Когнитивная метафора расчесывания является хорошим примером организации и переорганизации вещи ещё и посредством интенсификации возможностей по поиску значений и смыслов. Такую метафору называют имагинативной29. В этом случае о тождестве не может идти речи, ибо постоянная переорганизация вещи не позволяет остановиться ни на одной конечной ее форме. Расчесывание посредством гребня/калама – это процедура и инструмент расподобления вещи, основанной на интенсивности ее пространственно-тактильного начала. Не столь важно время расчесывания, важна умозрительность проникновения в глубину вещи, выхода на поверхность и вновь ухода в пространственные глубины, туда, где, казалось бы, надлежит находиться смыслу. Результатом всех этих манипуляций расческой или каламом является образ, образ вещи, и даже образ тайны. Образ, выявляемый процедурой расчесывания вещи, лежит не просто в глубинах вещи, значения и смысл могут всплывать на поверхность и вновь уходить в глубь вещи только затем, чтобы показать многоуровневость и многомерность образа. Какую бы конфигурацию ни придумал мастер расчесывания, надо помнить, что в основе создаваемого образа всегда остается исходный материал. Например, иранский суфий Хайдар Амули (1320–1380) сказал, что в письме важны не буквы, а чернила, составляющие истинный смысл написанного. А одним из эпитетов Иисуса Христа, создавшего новый Храм, является Краеугольный Камень. Это тот камень, что собрал вокруг себя камни общины, составившие новый Храм. Мы видим прическу, ее форму и не всегда отдаем себе отчет в том, что в любой прическе важна не ее форма, а только множественность волос, которые следует прибрать и перебрать, дабы получить искомый образ и форму. Вот почему единичное есть также множественное. Волосы, подобные аристотелевским топосам, выкладываются в некий образ-прическу. Так и чернила только потому являются инструментарием пишущего, поскольку они подают необходимый материал, из которого складываются буквы и письменная речь. А потому смысл должен искаться не в образе чернил, а в самих чернилах.

И еще раз: значения и смысл образа не могут находиться ни просто внутри, ни на поверхности вещи, образ только для того погружается в глубины вещи, чтобы одним движением расчески/калама по запутанной вещи он мог быть выведен на поверхность пространственной глубины вещи и даже отделен от последней. Ведь гребень становится каламом. В данном случае не столь важно направление движения интерпретатора – метафорическое «расчесывание» вещи может вестись как по горизонтали, так и по вертикали, интерпретатор-чесальщик может уходить вглубь вверх, вглубь вниз, вглубь вправо или влево. Таким образом, вскрывается объемность вещи, которая перестает соответствовать себе самой.

Ради методологического уточнения вспомним о readymade Марселя Дюшана.

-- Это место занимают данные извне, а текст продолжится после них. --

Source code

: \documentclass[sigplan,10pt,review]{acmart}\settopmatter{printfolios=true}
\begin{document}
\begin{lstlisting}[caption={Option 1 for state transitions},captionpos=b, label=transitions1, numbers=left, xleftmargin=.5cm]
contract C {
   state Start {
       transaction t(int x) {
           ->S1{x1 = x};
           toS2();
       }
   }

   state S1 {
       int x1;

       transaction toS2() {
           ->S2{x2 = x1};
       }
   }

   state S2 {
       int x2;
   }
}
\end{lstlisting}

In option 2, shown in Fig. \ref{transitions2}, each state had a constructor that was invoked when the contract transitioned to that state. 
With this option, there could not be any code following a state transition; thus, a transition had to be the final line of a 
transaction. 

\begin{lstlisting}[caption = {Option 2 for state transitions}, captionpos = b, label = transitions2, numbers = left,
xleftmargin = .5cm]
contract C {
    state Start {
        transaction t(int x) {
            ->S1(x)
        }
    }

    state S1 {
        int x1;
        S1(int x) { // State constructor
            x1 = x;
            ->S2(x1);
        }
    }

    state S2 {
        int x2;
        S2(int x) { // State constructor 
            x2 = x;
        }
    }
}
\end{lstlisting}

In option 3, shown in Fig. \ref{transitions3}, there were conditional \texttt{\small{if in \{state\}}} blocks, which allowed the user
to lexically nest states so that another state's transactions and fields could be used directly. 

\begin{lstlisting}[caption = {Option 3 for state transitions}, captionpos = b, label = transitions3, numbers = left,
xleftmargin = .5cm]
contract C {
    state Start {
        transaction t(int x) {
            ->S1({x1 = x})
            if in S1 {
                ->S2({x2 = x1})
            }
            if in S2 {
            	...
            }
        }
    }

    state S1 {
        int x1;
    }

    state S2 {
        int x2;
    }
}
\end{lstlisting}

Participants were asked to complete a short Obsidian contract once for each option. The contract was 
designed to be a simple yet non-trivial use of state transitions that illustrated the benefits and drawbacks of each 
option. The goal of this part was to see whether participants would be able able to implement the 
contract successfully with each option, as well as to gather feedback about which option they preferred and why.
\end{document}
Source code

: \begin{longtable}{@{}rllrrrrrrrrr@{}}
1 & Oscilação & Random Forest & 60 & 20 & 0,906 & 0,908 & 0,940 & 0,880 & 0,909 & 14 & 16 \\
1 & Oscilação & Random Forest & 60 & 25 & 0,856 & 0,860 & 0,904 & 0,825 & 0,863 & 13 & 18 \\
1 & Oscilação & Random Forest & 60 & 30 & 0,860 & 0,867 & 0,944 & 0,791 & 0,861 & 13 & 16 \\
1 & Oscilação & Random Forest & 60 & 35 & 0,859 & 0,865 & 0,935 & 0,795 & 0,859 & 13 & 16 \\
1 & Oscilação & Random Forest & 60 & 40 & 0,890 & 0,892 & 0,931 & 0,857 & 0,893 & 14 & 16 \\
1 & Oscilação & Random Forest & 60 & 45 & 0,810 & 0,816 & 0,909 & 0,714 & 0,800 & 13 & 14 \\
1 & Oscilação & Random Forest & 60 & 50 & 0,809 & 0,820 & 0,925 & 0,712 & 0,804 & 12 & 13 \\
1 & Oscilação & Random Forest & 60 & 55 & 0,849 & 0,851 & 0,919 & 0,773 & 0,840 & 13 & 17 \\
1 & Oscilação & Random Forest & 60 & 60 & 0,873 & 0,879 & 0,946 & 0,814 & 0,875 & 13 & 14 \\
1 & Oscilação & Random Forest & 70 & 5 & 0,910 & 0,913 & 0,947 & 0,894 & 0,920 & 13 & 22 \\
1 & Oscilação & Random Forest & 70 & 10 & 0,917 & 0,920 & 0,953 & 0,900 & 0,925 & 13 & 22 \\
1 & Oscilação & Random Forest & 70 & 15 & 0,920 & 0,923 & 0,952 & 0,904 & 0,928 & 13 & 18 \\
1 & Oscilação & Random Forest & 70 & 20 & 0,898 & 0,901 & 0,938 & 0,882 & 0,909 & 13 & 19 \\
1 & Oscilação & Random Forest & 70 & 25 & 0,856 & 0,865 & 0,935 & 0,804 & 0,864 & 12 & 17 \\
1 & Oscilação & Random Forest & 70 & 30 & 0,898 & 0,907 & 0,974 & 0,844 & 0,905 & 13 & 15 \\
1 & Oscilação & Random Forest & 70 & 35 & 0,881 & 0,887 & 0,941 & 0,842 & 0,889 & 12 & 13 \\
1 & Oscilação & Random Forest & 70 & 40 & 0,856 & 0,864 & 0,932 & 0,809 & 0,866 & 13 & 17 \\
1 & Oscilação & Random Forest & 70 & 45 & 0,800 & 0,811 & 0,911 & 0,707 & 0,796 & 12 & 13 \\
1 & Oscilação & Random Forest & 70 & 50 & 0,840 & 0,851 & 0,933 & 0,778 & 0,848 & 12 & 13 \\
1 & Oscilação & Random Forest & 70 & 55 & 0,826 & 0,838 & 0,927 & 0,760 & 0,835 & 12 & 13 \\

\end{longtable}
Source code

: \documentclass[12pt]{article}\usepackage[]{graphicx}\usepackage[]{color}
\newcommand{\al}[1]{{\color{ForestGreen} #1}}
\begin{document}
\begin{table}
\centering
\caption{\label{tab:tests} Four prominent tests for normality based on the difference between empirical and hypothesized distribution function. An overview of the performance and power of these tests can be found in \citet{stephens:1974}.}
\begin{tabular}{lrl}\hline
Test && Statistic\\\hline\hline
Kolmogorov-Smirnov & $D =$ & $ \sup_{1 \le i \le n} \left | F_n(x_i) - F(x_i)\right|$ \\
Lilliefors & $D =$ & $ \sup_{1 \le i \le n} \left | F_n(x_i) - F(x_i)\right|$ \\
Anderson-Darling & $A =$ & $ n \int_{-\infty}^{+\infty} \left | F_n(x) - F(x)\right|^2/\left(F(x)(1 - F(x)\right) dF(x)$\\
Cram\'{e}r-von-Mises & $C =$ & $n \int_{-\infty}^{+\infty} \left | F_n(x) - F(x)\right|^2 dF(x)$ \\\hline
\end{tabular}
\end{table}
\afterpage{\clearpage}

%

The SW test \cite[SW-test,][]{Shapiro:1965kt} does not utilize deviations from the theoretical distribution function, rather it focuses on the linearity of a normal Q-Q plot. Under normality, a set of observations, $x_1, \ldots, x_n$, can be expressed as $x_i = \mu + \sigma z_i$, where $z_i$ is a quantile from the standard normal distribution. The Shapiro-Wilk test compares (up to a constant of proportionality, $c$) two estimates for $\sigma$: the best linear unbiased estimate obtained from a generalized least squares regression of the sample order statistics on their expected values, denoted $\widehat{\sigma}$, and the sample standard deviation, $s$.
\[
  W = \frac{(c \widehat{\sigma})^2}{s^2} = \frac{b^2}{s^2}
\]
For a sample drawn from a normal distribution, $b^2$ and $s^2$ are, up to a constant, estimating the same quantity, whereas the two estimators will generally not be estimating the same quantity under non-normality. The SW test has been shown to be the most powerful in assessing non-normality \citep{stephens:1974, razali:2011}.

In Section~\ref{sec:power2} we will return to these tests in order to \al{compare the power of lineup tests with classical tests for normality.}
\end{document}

В числе его работ по выведению предметов из однозначного индустриального и бытового предназначения и введению их в неоднозначный статус вещи-экспоната находится и расческа, хранящаяся в Музее Искусств Филадельфии30. Хафиз ввел образ расчески, в качестве поэтической метафоры, а Дюшан увидел в ней же метафору, которая превосходит свое предметное состояние, эта метафора выведена за пределы самой себя и сообщает нам дополнительную информацию, не связанную с прямыми функциями расчески.

Оба мастера – Хафиз и Дюшан, – несмотря на различие культур и эпох, действовали в одном ключе, в русле одного методологического направления. Такие вещи способны смотреть в глаза человеку, глядящему на них, ибо они способны изменить модус его мышления, заставить человека увидеть в любой вещи нечто отличное от нее, быть может, даже более весомое, вполне годящееся для внутреннего, неслышного диалога с ней.

Одновременно скажем, что установление границ и глубины, насыщенности идеями, образами и формами такого рода видения, является основной задачей нашей книги. Эта книга написана не просто для изложения всего того материала, с которым познакомится читатель, но и ради раскрытия видимых и скрытых горизонтов видения.

Очевидно, что вещь расчесывает некто, Другой; это обстоятельство важно для выявления истинной или симулятивной сути вещи, ее выявляет именно Другой, чужой по отношению к вещи. Даже Я человека, расчесывающего свои волосы, оказывается по отношению к своим волосам Другим. Ведь нередки случаи, когда волосы не поддаются тебе, не ложатся, упорствуют, своевольничают. Их причесывает Другой, а потому ему мнится, что одному ему ведомы истинные параметры вещи и ее возможные смысловые горизонты. Сама по себе вещь кажется нейтральной в плане формальной и смысловой организации, только Другому удается организовывать и переорганизовывать систему ее силовых полей, чтобы понять не просто круг ее возможных значений, но, в первую очередь, тип дискурса, согласно которому устроена уже не вещь, а образ вещи. Но так только кажется. Чернила, волосы или Краеугольный Камень знают о себе много больше, нежели может представить себе Другой, создающий формы и значения вещей. Истинный смысл остается там, где покоится сама вещь, мнимо подвластная разного рода манипуляциям.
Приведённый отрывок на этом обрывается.